Konsepsi tentang wujud itu tercermin dalam bahasa Melayu-Islam, yaitu melalui kosa-kata yang banyak dipinjam dari bahasa Arab, bahasa yang berkembang sempurna karena menjadi bahasa Al-Quran. Pengayaan kosa kata bahasa Melayu dengan konsep-konsep kunci yang berasal dari Islam inilah yang telah memungkinkan orang-orang di kepulauan Nusantara ini secara mudah dapat memahami apa yang diajarkan Islam, yaitu cara-cara berpikir rasional dan ilmiah. Ini pula yang menyebabkan masyarakat di kawasan ini mulai meninggalkan dunia klenik dan mistik menuju dunia ilmiah-rasional yang berimplikasi pada kemajuan peradaban yang tinggi.

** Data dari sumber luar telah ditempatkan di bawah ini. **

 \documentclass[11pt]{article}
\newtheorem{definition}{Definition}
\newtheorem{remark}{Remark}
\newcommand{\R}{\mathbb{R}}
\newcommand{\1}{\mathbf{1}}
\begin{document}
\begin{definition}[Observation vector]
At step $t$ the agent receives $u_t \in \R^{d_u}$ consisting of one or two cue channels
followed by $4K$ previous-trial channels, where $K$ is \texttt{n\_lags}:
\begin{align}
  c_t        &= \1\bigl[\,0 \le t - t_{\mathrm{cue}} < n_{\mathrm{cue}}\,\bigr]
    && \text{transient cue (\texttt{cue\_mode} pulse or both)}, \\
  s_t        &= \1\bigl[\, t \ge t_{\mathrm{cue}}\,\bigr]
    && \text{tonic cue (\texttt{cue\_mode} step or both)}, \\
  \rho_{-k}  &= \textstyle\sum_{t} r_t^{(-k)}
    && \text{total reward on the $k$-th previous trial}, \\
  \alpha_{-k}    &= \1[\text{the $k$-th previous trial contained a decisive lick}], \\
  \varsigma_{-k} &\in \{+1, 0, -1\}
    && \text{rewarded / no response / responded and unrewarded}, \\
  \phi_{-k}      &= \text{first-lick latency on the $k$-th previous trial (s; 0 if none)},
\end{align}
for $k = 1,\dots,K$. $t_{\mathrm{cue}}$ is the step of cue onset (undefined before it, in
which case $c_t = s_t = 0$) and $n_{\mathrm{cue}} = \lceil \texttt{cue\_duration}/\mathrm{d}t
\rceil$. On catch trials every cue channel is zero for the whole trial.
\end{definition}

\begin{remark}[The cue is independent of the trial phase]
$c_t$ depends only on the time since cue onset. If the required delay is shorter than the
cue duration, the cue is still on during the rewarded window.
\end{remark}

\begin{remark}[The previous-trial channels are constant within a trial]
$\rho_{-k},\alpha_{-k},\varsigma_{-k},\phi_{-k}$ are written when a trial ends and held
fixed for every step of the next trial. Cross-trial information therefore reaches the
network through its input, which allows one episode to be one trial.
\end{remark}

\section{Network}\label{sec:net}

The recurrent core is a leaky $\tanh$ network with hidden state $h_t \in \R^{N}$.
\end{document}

Sejarah menyaksikan bahwa pada setelah Islam berkembang di kawasan ini, Asia Tenggara menjadi kawasan yang maju secara peradaban dibandingkan dengan masa-masa sebelumnya. Ekonomi berkembang sangat baik sebagai efek dari mulai berkembangnya ilmu pengetahuan dalam naungan Islam. Selama masa Islam ini pula naskah-naskah berbahasa Melayu-Islam dan bertuliskan huruf ”Jawi” (Arab Pegon) dihasilakan dengan sangat melimpah. Isinya bukan lagi seni sastra memuja-muja penguasa, melainkan berbagai aspek dalam dunia ilmu pengetahuan yang rasional yang dibutuhkan untuk sebuah kemajuan peradaban. Inilah yang sering luput dari perhatian para peneliti Barat. Oleh sebab itu, Al-Attas dengan sangat yakin berpendapat bahwa sarjana-sarjana Barat yang menggap Islam tidak berpengaruh pada sejarah masyarakat kawasan Nusantara telah melakukan kesalahan fatal dalam analisis mereka. Wallâhu A’lam.